▶ _Your assignment_
Retype only the stretch of lines that starts with the line containing "1.63E+00 & 1.97E+01 \\" and ends with the last line of the records, both included, exactly.

━━━━━━

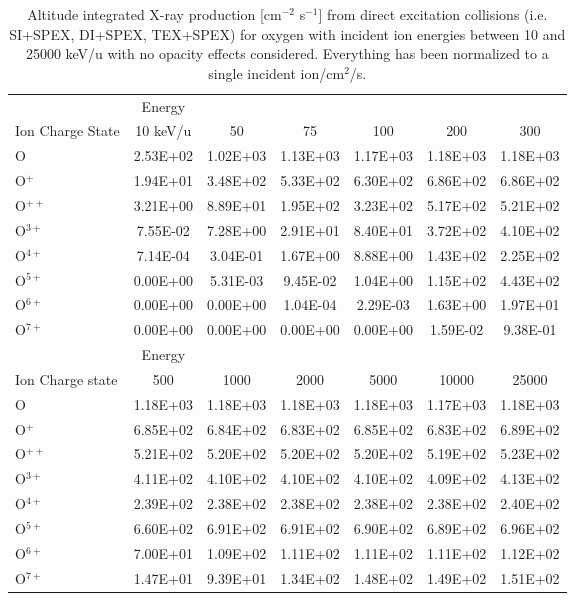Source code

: \begin{table}
    \centering
    \begin{tabular}{l|c|c|c|c|c|c}
    \hline
    & Energy & & & & & \\
    Ion Charge State & 10 keV/u & 50 & 75 & 100 & 200 & 300 \\
    \hline
    O & 2.53E+02 & 1.02E+03 & 1.13E+03 & 1.17E+03 & 1.18E+03 & 1.18E+03 \\
    O$^+$ & 1.94E+01 & 3.48E+02 & 5.33E+02 & 6.30E+02 & 6.86E+02 & 6.86E+02 \\
    O$^{++}$ & 3.21E+00 & 8.89E+01 & 1.95E+02 & 3.23E+02 & 5.17E+02 & 5.21E+02 \\
    O$^{3+}$ & 7.55E-02 & 7.28E+00 & 2.91E+01 & 8.40E+01 & 3.72E+02 & 4.10E+02 \\
    O$^{4+}$ & 7.14E-04 & 3.04E-01 & 1.67E+00 & 8.88E+00 & 1.43E+02 & 2.25E+02 \\
    O$^{5+}$ & 0.00E+00 & 5.31E-03 & 9.45E-02 & 1.04E+00 & 1.15E+02 & 4.43E+02 \\
    O$^{6+}$ & 0.00E+00 & 0.00E+00 & 1.04E-04 & 2.29E-03 & 1.63E+00 & 1.97E+01 \\
    O$^{7+}$ & 0.00E+00 & 0.00E+00 & 0.00E+00 & 0.00E+00 & 1.59E-02 & 9.38E-01 \\
    \hline
    \hline
    & Energy & & & & & \\
    Ion Charge state & 500 & 1000 & 2000 & 5000 & 10000 & 25000 \\
    \hline
    O & 1.18E+03 & 1.18E+03 & 1.18E+03 & 1.18E+03 & 1.17E+03 & 1.18E+03 \\
    O$^+$ & 6.85E+02 & 6.84E+02 & 6.83E+02 & 6.85E+02 & 6.83E+02 & 6.89E+02 \\
    O$^{++}$ & 5.21E+02 & 5.20E+02 & 5.20E+02 & 5.20E+02 & 5.19E+02 & 5.23E+02 \\
    O$^{3+}$ & 4.11E+02 & 4.10E+02 & 4.10E+02 & 4.10E+02 & 4.09E+02 & 4.13E+02 \\
    O$^{4+}$ & 2.39E+02 & 2.38E+02 & 2.38E+02 & 2.38E+02 & 2.38E+02 & 2.40E+02 \\
    O$^{5+}$ & 6.60E+02 & 6.91E+02 & 6.91E+02 & 6.90E+02 & 6.89E+02 & 6.96E+02 \\
    O$^{6+}$ & 7.00E+01 & 1.09E+02 & 1.11E+02 & 1.11E+02 & 1.11E+02 & 1.12E+02 \\
    O$^{7+}$ & 1.47E+01 & 9.39E+01 & 1.34E+02 & 1.48E+02 & 1.49E+02 & 1.51E+02 \\
    \hline
    \end{tabular}
    \caption{Altitude integrated X-ray production [cm$^{-2}$ s$^{-1}$] from direct excitation collisions (i.e. SI+SPEX, DI+SPEX, TEX+SPEX) for oxygen with incident ion energies between 10 and 25000 keV/u with no opacity effects considered. Everything has been normalized to a single incident ion/cm$^2$/s.}
    \label{tab:my_label}
\end{table}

━━━━━━

▶ _Answer section_
    O$^{6+}$ & 0.00E+00 & 0.00E+00 & 1.04E-04 & 2.29E-03 & 1.63E+00 & 1.97E+01 \\
    O$^{7+}$ & 0.00E+00 & 0.00E+00 & 0.00E+00 & 0.00E+00 & 1.59E-02 & 9.38E-01 \\
    \hline
    \hline
    & Energy & & & & & \\
    Ion Charge state & 500 & 1000 & 2000 & 5000 & 10000 & 25000 \\
    \hline
    O & 1.18E+03 & 1.18E+03 & 1.18E+03 & 1.18E+03 & 1.17E+03 & 1.18E+03 \\
    O$^+$ & 6.85E+02 & 6.84E+02 & 6.83E+02 & 6.85E+02 & 6.83E+02 & 6.89E+02 \\
    O$^{++}$ & 5.21E+02 & 5.20E+02 & 5.20E+02 & 5.20E+02 & 5.19E+02 & 5.23E+02 \\
    O$^{3+}$ & 4.11E+02 & 4.10E+02 & 4.10E+02 & 4.10E+02 & 4.09E+02 & 4.13E+02 \\
    O$^{4+}$ & 2.39E+02 & 2.38E+02 & 2.38E+02 & 2.38E+02 & 2.38E+02 & 2.40E+02 \\
    O$^{5+}$ & 6.60E+02 & 6.91E+02 & 6.91E+02 & 6.90E+02 & 6.89E+02 & 6.96E+02 \\
    O$^{6+}$ & 7.00E+01 & 1.09E+02 & 1.11E+02 & 1.11E+02 & 1.11E+02 & 1.12E+02 \\
    O$^{7+}$ & 1.47E+01 & 9.39E+01 & 1.34E+02 & 1.48E+02 & 1.49E+02 & 1.51E+02 \\
    \hline
    \end{tabular}
    \caption{Altitude integrated X-ray production [cm$^{-2}$ s$^{-1}$] from direct excitation collisions (i.e. SI+SPEX, DI+SPEX, TEX+SPEX) for oxygen with incident ion energies between 10 and 25000 keV/u with no opacity effects considered. Everything has been normalized to a single incident ion/cm$^2$/s.}
    \label{tab:my_label}
\end{table}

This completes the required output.